This is kind of a presumptuous question coming from someone who gets seriously stressed when it comes to "baking" and isn't very good at it at all ... but couldn't you simply use poppy seed cake batter in muffin tins / cupcake thingys and adjust the baking time a bit?


Z


----------



## htc (May 20, 2005)

Zereh, I would consider your version a poppyseed cupcake. I home bake a lot, but don't have as much experience  (commercial and home baking) as many on this forum. Personally I would think that a muffin is more dense than a cupcake or cake. Though some muffins are "lighter", I still think they are different from cake.

example: I tried making a banana cake. I wanted to recreate something I used to be able to buy and can no longer get.

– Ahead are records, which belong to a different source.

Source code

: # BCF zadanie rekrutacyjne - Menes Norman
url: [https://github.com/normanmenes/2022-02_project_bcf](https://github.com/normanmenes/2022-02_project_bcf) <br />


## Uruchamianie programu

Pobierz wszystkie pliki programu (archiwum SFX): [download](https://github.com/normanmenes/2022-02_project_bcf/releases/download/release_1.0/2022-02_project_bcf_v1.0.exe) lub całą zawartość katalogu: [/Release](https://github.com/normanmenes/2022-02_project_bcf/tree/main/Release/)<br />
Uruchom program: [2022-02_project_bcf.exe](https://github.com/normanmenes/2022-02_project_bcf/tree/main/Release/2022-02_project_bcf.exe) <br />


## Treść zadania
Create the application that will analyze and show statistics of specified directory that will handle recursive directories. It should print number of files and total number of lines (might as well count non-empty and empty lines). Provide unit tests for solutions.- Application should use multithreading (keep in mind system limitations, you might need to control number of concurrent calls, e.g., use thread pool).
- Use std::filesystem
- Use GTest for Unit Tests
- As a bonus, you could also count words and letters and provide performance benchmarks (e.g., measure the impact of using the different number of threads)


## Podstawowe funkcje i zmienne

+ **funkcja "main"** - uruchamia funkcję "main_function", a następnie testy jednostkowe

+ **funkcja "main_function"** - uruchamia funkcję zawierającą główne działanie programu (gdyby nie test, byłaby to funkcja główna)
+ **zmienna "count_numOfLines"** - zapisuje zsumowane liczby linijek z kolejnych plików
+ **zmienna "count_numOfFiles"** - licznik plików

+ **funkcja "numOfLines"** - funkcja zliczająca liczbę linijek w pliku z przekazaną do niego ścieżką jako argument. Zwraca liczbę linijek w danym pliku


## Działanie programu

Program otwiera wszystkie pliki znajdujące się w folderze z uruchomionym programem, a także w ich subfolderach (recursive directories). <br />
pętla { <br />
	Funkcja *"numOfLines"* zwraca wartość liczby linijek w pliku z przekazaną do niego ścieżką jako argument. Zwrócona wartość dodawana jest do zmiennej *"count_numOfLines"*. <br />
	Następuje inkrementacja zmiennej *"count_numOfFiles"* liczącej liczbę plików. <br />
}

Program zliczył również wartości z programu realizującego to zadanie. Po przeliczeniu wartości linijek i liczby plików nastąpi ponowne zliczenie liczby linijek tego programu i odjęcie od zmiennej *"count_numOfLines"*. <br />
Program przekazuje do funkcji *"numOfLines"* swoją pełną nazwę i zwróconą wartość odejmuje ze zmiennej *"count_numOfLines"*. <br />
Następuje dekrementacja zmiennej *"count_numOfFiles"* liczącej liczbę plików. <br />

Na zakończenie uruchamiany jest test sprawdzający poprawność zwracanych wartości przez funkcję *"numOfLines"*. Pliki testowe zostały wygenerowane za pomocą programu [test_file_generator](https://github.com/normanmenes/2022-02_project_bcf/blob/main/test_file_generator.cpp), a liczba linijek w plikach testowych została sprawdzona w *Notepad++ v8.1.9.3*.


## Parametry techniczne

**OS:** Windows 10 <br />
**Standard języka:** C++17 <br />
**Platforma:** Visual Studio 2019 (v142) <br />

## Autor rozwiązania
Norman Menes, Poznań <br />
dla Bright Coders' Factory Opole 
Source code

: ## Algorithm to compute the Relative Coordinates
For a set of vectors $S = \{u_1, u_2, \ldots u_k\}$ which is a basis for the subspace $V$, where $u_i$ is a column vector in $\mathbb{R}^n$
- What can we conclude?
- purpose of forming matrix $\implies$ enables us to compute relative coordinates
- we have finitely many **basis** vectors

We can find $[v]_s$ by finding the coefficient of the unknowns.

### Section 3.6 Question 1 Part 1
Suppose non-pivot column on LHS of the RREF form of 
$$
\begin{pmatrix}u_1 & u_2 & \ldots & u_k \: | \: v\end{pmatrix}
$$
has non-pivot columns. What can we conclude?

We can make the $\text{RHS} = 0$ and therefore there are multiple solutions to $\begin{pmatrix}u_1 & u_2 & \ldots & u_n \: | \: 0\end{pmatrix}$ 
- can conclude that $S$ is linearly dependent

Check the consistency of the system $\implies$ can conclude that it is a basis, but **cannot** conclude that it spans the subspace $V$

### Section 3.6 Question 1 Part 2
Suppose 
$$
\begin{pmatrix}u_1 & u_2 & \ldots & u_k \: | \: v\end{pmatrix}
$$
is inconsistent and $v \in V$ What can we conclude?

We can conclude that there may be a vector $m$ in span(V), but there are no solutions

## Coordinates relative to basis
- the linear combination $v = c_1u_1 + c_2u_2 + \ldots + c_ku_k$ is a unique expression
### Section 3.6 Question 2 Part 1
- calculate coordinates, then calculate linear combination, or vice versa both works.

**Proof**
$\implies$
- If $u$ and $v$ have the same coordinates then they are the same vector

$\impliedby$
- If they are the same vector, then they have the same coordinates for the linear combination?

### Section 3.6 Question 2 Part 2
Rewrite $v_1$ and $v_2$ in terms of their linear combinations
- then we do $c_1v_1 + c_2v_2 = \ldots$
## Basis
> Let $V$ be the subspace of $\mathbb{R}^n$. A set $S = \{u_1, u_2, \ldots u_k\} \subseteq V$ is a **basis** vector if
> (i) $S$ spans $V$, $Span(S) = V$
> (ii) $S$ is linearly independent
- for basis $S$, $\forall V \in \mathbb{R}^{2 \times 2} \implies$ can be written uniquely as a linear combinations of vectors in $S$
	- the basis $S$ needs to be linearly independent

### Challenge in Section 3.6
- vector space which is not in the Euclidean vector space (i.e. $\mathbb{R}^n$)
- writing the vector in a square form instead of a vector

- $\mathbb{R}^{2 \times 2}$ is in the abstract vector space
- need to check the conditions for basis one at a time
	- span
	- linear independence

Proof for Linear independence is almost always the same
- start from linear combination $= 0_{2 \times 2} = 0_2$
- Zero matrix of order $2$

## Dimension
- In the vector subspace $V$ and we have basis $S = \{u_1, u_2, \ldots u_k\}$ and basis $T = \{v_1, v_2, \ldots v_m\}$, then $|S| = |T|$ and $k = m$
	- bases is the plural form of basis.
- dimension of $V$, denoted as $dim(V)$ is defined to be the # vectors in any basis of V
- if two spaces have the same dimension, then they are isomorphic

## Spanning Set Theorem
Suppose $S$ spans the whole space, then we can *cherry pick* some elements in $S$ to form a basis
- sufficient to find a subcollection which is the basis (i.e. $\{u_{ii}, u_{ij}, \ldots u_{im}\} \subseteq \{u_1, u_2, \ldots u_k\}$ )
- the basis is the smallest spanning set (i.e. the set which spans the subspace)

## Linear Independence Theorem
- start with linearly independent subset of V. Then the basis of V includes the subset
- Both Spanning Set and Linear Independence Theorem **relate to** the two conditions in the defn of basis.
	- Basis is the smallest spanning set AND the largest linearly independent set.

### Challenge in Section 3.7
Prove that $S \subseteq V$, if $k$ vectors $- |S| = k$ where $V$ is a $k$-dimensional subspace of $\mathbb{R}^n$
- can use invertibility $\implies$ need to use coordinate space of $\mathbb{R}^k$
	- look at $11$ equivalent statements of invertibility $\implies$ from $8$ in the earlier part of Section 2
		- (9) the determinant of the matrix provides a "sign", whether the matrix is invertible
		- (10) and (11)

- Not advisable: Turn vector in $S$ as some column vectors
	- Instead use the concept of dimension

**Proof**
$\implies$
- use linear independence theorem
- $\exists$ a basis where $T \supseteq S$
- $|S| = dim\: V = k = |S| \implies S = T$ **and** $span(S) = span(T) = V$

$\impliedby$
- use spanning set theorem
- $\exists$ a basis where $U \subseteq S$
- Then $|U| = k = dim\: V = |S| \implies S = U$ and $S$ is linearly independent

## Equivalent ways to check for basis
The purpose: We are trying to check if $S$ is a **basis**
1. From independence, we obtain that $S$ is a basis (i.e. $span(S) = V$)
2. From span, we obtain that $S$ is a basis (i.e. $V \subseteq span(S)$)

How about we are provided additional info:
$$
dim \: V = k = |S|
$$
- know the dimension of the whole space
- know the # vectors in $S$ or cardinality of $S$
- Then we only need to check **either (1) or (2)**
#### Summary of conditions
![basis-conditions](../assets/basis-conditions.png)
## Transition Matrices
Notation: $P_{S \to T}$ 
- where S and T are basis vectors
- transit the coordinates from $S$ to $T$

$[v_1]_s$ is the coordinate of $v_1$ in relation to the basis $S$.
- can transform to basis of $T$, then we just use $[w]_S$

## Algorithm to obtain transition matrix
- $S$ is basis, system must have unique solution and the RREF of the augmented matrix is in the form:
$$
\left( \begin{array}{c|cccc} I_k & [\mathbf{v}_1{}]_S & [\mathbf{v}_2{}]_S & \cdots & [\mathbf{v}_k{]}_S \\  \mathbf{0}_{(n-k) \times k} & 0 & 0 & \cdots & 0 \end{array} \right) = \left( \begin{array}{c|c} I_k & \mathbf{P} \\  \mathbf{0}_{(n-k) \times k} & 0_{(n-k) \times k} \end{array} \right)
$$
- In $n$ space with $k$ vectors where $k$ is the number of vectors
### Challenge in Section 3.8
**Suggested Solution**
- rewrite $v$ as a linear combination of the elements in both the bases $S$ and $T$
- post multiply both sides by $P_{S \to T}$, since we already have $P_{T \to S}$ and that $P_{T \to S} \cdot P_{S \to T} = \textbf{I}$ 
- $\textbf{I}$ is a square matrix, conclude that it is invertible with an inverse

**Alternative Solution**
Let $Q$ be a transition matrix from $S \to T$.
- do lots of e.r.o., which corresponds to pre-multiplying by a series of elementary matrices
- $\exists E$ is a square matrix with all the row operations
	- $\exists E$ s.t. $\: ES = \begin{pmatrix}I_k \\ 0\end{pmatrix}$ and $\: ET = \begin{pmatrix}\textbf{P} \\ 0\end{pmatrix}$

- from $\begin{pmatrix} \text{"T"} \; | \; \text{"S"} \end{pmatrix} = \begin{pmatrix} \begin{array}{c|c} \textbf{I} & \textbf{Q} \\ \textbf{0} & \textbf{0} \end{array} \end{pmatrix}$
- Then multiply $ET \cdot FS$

I took a banana bread recipe and used that as cake (with one slight modification) and it definitely was still banana bread. I eventually found a banana cake recipe that's really good. I have yet to sit down and compare the two recipes but definitely will soon.


----------



## PA Baker (May 23, 2005)

Here's my first recipe, marm. I don't know how well this one would multiply (this makes 1 doz and I'm assuming you need to bake in larger quantities) but it's good. I need to get some other things done first, but I have another that I like, too, that I'll dig out later today. 

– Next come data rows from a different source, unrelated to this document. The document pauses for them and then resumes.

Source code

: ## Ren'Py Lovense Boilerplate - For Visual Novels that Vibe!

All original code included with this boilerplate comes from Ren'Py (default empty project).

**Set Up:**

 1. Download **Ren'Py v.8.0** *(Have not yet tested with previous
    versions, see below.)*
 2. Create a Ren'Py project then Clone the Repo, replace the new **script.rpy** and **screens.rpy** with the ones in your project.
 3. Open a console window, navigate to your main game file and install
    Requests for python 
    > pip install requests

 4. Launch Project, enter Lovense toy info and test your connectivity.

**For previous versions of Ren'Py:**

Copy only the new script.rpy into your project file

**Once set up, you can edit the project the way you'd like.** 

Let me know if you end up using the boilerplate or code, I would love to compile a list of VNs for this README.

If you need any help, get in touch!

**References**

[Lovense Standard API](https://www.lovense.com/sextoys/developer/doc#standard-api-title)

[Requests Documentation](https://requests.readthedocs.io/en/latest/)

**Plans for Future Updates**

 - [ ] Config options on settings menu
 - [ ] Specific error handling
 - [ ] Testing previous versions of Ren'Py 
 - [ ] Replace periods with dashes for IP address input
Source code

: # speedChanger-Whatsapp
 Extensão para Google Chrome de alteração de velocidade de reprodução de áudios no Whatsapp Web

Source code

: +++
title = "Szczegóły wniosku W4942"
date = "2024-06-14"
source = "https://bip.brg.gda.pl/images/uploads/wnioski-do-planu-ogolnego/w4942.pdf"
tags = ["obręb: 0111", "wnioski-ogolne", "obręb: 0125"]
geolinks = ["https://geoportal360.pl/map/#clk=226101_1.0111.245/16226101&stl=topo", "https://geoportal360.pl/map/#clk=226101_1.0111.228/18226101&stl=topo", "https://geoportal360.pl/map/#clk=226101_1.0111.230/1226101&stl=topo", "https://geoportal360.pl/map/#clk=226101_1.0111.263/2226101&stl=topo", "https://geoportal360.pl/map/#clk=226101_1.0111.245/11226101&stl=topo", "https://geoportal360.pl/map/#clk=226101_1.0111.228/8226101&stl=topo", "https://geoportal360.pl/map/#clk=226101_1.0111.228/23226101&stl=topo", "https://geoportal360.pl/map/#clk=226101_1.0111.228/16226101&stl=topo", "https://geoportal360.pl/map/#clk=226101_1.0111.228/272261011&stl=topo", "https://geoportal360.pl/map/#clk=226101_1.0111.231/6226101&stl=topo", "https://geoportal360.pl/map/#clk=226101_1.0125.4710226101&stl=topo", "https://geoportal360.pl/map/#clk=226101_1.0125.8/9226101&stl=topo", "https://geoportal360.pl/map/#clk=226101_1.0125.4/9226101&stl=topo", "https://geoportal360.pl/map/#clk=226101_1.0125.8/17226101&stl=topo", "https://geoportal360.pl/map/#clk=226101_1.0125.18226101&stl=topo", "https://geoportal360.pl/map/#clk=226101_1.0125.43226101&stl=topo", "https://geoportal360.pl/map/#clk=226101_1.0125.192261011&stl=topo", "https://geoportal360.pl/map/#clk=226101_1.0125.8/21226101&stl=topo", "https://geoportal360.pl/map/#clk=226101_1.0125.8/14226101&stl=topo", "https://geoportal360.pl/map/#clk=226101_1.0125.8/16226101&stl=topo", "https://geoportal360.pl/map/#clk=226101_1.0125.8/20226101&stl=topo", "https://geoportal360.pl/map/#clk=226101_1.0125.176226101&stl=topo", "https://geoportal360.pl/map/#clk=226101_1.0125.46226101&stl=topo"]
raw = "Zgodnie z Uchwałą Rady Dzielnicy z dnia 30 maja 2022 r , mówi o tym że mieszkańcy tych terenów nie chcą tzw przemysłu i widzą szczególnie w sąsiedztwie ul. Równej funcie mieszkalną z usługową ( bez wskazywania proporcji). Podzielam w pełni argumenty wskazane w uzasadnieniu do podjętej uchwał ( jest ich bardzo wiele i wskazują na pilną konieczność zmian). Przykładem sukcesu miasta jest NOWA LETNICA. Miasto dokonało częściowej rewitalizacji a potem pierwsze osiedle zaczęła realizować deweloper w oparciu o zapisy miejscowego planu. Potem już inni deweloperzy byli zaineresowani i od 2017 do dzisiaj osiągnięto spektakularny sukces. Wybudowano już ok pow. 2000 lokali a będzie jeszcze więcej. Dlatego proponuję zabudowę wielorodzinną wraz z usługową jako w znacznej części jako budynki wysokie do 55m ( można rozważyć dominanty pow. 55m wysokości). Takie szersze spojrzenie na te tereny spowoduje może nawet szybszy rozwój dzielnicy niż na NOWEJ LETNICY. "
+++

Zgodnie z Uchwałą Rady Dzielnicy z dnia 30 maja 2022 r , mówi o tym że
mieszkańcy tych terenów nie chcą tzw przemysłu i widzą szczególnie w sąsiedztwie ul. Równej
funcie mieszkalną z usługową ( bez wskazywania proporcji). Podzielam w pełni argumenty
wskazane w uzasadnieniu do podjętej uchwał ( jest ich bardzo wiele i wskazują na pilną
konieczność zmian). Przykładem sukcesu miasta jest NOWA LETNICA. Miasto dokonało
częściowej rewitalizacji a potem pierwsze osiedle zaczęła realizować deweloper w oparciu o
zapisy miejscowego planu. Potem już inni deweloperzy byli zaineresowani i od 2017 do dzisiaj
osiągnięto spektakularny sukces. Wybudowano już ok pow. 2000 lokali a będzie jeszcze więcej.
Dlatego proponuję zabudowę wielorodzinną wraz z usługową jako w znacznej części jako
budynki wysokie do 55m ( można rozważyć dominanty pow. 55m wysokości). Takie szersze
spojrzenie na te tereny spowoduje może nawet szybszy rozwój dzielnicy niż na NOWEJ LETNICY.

*Lemon Poppy Seed Muffins*

2 c flour (all purpose)
3/4 c white sugar
1/4 c poppy seeds
2 tsp baking powder
1 tsp baking soda
1/2 tsp salt
2 eggs
1 c lemon-flavored yogurt
1/4 c vegetable oil
1 Tbsp grated lemon zest
1/3 c fresh lemon juice
3 Tbsp white sugar 

Preheat oven to 400F. lightly grease muffin tin.

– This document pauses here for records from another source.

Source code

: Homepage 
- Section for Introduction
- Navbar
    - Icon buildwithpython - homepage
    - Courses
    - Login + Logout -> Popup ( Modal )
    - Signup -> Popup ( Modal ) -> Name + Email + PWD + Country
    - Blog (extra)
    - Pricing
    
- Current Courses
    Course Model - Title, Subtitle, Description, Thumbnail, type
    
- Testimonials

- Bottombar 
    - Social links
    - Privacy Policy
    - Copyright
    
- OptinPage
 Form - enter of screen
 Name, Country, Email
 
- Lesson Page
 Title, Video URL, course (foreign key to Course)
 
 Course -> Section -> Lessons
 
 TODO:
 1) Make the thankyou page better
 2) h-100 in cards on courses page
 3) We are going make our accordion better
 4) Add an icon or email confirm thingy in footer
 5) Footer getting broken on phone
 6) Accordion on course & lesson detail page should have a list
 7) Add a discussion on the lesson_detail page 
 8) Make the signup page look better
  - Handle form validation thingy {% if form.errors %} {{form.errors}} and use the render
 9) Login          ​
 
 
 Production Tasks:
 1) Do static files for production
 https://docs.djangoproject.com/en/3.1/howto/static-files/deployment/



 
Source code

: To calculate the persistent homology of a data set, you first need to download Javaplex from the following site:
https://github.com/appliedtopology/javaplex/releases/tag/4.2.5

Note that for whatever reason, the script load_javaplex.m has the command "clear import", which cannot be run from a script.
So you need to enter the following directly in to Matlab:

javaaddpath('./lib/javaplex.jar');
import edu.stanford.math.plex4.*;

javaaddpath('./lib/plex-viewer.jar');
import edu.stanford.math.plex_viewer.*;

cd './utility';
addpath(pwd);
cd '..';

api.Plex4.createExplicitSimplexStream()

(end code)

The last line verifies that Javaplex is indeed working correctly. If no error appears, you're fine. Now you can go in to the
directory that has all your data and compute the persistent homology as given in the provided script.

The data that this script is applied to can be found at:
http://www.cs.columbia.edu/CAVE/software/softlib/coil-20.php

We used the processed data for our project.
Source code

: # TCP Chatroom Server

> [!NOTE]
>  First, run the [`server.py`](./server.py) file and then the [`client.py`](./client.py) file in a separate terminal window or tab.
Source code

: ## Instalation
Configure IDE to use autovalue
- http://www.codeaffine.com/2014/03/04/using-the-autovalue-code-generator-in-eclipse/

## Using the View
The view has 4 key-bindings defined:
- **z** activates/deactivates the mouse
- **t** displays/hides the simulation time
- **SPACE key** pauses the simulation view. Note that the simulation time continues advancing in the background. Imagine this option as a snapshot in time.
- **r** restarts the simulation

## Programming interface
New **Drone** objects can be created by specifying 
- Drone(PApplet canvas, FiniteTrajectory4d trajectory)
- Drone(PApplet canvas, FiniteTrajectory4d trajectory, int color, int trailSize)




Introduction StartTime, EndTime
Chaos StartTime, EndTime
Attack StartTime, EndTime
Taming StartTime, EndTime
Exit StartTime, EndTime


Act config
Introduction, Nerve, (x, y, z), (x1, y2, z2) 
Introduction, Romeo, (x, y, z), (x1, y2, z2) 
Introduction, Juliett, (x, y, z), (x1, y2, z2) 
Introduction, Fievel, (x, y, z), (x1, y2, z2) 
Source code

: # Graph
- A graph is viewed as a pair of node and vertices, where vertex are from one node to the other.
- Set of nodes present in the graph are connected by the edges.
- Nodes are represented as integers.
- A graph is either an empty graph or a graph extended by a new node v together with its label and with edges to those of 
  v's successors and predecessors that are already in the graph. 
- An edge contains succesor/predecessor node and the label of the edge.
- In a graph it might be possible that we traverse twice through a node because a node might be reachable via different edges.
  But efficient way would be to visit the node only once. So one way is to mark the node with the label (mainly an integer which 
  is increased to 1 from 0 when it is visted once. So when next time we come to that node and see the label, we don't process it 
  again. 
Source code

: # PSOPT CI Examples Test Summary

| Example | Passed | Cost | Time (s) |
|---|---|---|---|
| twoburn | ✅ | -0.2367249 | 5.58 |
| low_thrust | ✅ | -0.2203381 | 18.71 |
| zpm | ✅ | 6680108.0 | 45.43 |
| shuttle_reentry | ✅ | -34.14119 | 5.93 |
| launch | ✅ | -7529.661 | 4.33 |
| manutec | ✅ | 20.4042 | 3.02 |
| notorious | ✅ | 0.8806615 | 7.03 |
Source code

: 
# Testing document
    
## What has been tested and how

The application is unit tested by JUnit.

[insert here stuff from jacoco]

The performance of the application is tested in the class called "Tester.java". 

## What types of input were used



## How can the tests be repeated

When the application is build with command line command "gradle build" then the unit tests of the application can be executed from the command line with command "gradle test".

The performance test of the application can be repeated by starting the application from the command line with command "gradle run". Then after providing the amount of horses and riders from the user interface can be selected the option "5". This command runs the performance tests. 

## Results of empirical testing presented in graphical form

Combine flour, 3/4 c sugar, poppy seeds, baking powder, baking soda and salt. 

In a separate bowl, mix the eggs, yogurt, vegetable oil and lemon zest. Blend well and pour over the flour mixture. Mix until just combined with a wooden spoon. Don't overmix!

Spoon batter evenly between the prepared muffin cups. Bake at 400 for 20 minutes.

Meanwhile, combine the lemon juice with the remaining 3 Tbsp white sugar. Stir until sugar dissolves.

When muffins come out of the oven, pierce the tops several times with a toothpick. Slowly pour about 1 Tsp of the lemon juice and sigar mixture over the tops of each muffin. Let muffins cool in pans for 10 minutes before removing them from the pan.


----------